Las piezas dentales conocidas científicamente como terceros molares, o popularmente como muelas del juicio, guardan una estrecha relación con la disminución del tamaño maxilar y el notable crecimiento del cerebro en la especie humana.
La persistencia de estos molares en nuestra estructura bucal es el resultado de un largo proceso evolutivo que los científicos continúan analizando para entender su impacto en la biología de las personas hoy en día.
Según explica el biólogo evolutivo Scott Travers, la permanencia de estas piezas dentales es una prueba clara de cómo la evolución priorizó el desarrollo cerebral por encima de los ajustes adaptativos necesarios en la mandíbula.
Esta transformación en la anatomía, que comenzó en los homínidos más antiguos, ha derivado en una estructura ósea que genera múltiples retos para la odontología contemporánea actualmente.
A través del estudio de restos fósiles, la comunidad científica ha podido determinar los hábitos alimenticios de los primeros representantes del género Homo. Travers señala que estos ancestros consumían una dieta variada que incluía semillas duras, tubérculos y vegetales con mucha fibra.

En ese contexto, la robustez de la mandíbula y la existencia de los terceros molares eran fundamentales para facilitar la trituración de alimentos difíciles de digerir, especialmente en épocas de escasez alimentaria.
Al poseer una extensa superficie de esmalte, estas muelas estaban diseñadas para maximizar la capacidad de masticación cuando obtener energía requería un mayor esfuerzo físico. El biólogo evolutivo indica que la mandíbula del Homo primitivo estaba preparada para enfrentar los peores escenarios nutricionales, donde tener cuatro muelas del juicio funcionales era una ventaja de trituración esencial.
El crecimiento del cerebro y el rediseño del cráneo
Un hito fundamental en nuestra evolución fue la expansión del cerebro humano. Las investigaciones revelan que el crecimiento del neurocráneo forzó una reorganización de la estructura craneal completa, lo que terminó acortando la base ósea que da soporte al rostro.

No obstante, aunque el espacio disponible en la arcada dental se redujo considerablemente, el genoma humano conservó la instrucción biológica de producir 32 piezas dentales, incluyendo los cuatro terceros molares.
Como consecuencia, se produjo una incompatibilidad anatómica evidente: mientras que la mandíbula se volvió más corta, el número de dientes se mantuvo igual. Por esta razón, hoy son tan comunes los problemas de impactación y la necesidad de extracciones quirúrgicas en una gran proporción de la población mundial.
Procesamiento de alimentos y presión evolutiva
La evolución no solo afectó los huesos, sino también la forma en que los seres humanos se relacionan con su comida. Travers destaca que el uso de herramientas de piedra y la inclusión de carne en la dieta permitieron que el esfuerzo de masticación fuera mucho menor.
Datos científicos muestran que al picar la carne y machacar los vegetales, los humanos redujeron sus ciclos de masticación anuales en 2 millones, disminuyendo los requerimientos de fuerza masticatoria en un 15%.

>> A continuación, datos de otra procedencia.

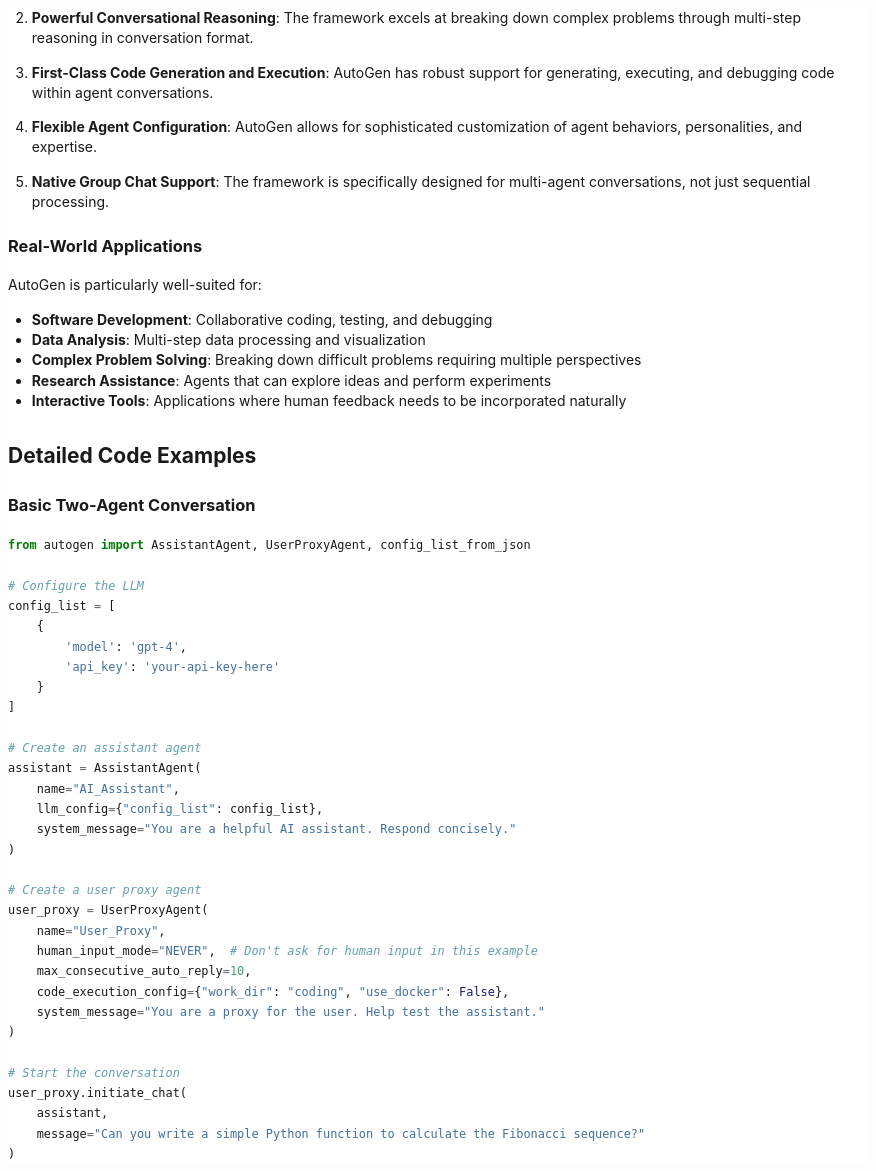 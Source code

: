 2. **Powerful Conversational Reasoning**: The framework excels at breaking down complex problems through multi-step reasoning in conversation format.

3. **First-Class Code Generation and Execution**: AutoGen has robust support for generating, executing, and debugging code within agent conversations.

4. **Flexible Agent Configuration**: AutoGen allows for sophisticated customization of agent behaviors, personalities, and expertise.

5. **Native Group Chat Support**: The framework is specifically designed for multi-agent conversations, not just sequential processing.

### Real-World Applications

AutoGen is particularly well-suited for:

- **Software Development**: Collaborative coding, testing, and debugging
- **Data Analysis**: Multi-step data processing and visualization
- **Complex Problem Solving**: Breaking down difficult problems requiring multiple perspectives
- **Research Assistance**: Agents that can explore ideas and perform experiments
- **Interactive Tools**: Applications where human feedback needs to be incorporated naturally

## Detailed Code Examples

### Basic Two-Agent Conversation

```python
from autogen import AssistantAgent, UserProxyAgent, config_list_from_json

# Configure the LLM
config_list = [
    {
        'model': 'gpt-4',
        'api_key': 'your-api-key-here'
    }
]

# Create an assistant agent
assistant = AssistantAgent(
    name="AI_Assistant",
    llm_config={"config_list": config_list},
    system_message="You are a helpful AI assistant. Respond concisely."
)

# Create a user proxy agent
user_proxy = UserProxyAgent(
    name="User_Proxy",
    human_input_mode="NEVER",  # Don't ask for human input in this example
    max_consecutive_auto_reply=10,
    code_execution_config={"work_dir": "coding", "use_docker": False},
    system_message="You are a proxy for the user. Help test the assistant."
)

# Start the conversation
user_proxy.initiate_chat(
    assistant,
    message="Can you write a simple Python function to calculate the Fibonacci sequence?"
)
```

Estas innovaciones tecnológicas y alimentarias, que aparecieron incluso antes del uso sistemático del fuego para cocinar, favorecieron la selección de mandíbulas más pequeñas y menos robustas. Con el tiempo, la función original de las muelas del juicio perdió su relevancia en la dieta cotidiana de la especie.
Genética y la persistencia de las muelas de juicio
En este fenómeno también influye directamente el factor genético. Travers detalla que los genes que controlan el desarrollo de los dientes, como MSX1, PAX9 y AXIN2, cumplen funciones biológicas más amplias que afectan también la formación del cráneo y el maxilar.
Esto implica que suprimir genéticamente solo el desarrollo de los terceros molares podría afectar otros aspectos del crecimiento craneofacial, como la correcta alineación del resto de la dentadura o la estructura de la base ósea.
Por otro lado, estas muelas suelen aparecer al final de la adolescencia o en la adultez temprana, una etapa donde usualmente ya ha comenzado la vida reproductiva. Esta característica limita la posibilidad de que la selección natural elimine el rasgo, ya que rara vez representa un peligro mortal antes de que el individuo tenga descendencia.
Actualmente, la ausencia congénita de estas muelas varía entre poblaciones: se estima en un 9% en Europa, pero supera el 30% en ciertas regiones de Asia Oriental.
Finalmente, para los expertos, la persistencia de las muelas del juicio constituye un claro caso de desfase evolutivo. Se trata de una estructura residual que fue vital en el pasado, pero que actualmente genera complicaciones clínicas que deben ser abordadas por la medicina ante la falta de una presión evolutiva suficiente para su eliminación definitiva.